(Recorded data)
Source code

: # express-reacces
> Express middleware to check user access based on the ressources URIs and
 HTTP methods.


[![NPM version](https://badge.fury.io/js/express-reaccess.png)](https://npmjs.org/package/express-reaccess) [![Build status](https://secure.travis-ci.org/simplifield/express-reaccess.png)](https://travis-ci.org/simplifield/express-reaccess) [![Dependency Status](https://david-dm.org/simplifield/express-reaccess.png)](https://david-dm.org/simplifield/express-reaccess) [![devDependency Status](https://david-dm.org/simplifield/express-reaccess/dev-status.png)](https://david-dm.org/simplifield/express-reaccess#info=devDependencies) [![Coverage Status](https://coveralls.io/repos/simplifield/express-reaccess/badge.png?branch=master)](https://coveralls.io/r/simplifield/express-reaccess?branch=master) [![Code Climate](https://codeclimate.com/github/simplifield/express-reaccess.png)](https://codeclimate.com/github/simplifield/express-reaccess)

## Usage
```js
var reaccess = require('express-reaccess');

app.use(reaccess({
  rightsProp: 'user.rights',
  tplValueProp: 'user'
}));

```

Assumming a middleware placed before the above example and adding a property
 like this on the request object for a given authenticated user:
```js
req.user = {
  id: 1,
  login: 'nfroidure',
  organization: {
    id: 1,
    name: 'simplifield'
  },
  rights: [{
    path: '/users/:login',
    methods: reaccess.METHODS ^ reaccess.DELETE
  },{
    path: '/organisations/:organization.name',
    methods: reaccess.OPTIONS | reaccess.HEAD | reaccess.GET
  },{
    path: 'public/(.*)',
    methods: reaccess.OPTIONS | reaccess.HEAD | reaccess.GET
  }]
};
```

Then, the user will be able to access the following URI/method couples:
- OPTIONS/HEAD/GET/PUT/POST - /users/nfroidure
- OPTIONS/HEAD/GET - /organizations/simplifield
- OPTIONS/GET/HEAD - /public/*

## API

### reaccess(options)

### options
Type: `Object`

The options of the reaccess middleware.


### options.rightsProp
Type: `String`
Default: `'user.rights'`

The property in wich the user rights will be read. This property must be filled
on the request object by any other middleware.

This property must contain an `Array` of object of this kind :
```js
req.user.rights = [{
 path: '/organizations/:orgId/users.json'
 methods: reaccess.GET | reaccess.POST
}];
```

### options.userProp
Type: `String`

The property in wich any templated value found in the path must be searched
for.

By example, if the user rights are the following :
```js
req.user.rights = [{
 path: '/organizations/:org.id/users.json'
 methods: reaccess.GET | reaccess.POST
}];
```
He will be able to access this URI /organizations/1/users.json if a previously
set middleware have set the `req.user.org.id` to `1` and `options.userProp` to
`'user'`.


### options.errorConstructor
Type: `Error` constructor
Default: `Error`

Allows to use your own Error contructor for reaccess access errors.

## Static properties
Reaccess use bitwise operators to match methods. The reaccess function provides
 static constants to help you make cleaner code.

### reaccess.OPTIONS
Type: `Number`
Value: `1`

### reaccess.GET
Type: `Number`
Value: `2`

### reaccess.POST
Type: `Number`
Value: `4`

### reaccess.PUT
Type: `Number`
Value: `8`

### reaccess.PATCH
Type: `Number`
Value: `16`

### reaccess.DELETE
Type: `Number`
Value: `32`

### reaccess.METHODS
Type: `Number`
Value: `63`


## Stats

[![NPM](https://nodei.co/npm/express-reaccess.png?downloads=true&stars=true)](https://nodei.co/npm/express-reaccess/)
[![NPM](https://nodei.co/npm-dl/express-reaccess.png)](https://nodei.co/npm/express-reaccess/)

### What is required
Word for word, copy every entry.

### Problem solution
Source code

: # express-reacces
> Express middleware to check user access based on the ressources URIs and
 HTTP methods.


[![NPM version](https://badge.fury.io/js/express-reaccess.png)](https://npmjs.org/package/express-reaccess) [![Build status](https://secure.travis-ci.org/simplifield/express-reaccess.png)](https://travis-ci.org/simplifield/express-reaccess) [![Dependency Status](https://david-dm.org/simplifield/express-reaccess.png)](https://david-dm.org/simplifield/express-reaccess) [![devDependency Status](https://david-dm.org/simplifield/express-reaccess/dev-status.png)](https://david-dm.org/simplifield/express-reaccess#info=devDependencies) [![Coverage Status](https://coveralls.io/repos/simplifield/express-reaccess/badge.png?branch=master)](https://coveralls.io/r/simplifield/express-reaccess?branch=master) [![Code Climate](https://codeclimate.com/github/simplifield/express-reaccess.png)](https://codeclimate.com/github/simplifield/express-reaccess)

## Usage
```js
var reaccess = require('express-reaccess');

app.use(reaccess({
  rightsProp: 'user.rights',
  tplValueProp: 'user'
}));

```

Assumming a middleware placed before the above example and adding a property
 like this on the request object for a given authenticated user:
```js
req.user = {
  id: 1,
  login: 'nfroidure',
  organization: {
    id: 1,
    name: 'simplifield'
  },
  rights: [{
    path: '/users/:login',
    methods: reaccess.METHODS ^ reaccess.DELETE
  },{
    path: '/organisations/:organization.name',
    methods: reaccess.OPTIONS | reaccess.HEAD | reaccess.GET
  },{
    path: 'public/(.*)',
    methods: reaccess.OPTIONS | reaccess.HEAD | reaccess.GET
  }]
};
```

Then, the user will be able to access the following URI/method couples:
- OPTIONS/HEAD/GET/PUT/POST - /users/nfroidure
- OPTIONS/HEAD/GET - /organizations/simplifield
- OPTIONS/GET/HEAD - /public/*

## API

### reaccess(options)

### options
Type: `Object`

The options of the reaccess middleware.


### options.rightsProp
Type: `String`
Default: `'user.rights'`

The property in wich the user rights will be read. This property must be filled
on the request object by any other middleware.

This property must contain an `Array` of object of this kind :
```js
req.user.rights = [{
 path: '/organizations/:orgId/users.json'
 methods: reaccess.GET | reaccess.POST
}];
```

### options.userProp
Type: `String`

The property in wich any templated value found in the path must be searched
for.

By example, if the user rights are the following :
```js
req.user.rights = [{
 path: '/organizations/:org.id/users.json'
 methods: reaccess.GET | reaccess.POST
}];
```
He will be able to access this URI /organizations/1/users.json if a previously
set middleware have set the `req.user.org.id` to `1` and `options.userProp` to
`'user'`.


### options.errorConstructor
Type: `Error` constructor
Default: `Error`

Allows to use your own Error contructor for reaccess access errors.

## Static properties
Reaccess use bitwise operators to match methods. The reaccess function provides
 static constants to help you make cleaner code.

### reaccess.OPTIONS
Type: `Number`
Value: `1`

### reaccess.GET
Type: `Number`
Value: `2`

### reaccess.POST
Type: `Number`
Value: `4`

### reaccess.PUT
Type: `Number`
Value: `8`

### reaccess.PATCH
Type: `Number`
Value: `16`

### reaccess.DELETE
Type: `Number`
Value: `32`

### reaccess.METHODS
Type: `Number`
Value: `63`


## Stats

[![NPM](https://nodei.co/npm/express-reaccess.png?downloads=true&stars=true)](https://nodei.co/npm/express-reaccess/)
[![NPM](https://nodei.co/npm-dl/express-reaccess.png)](https://nodei.co/npm/express-reaccess/)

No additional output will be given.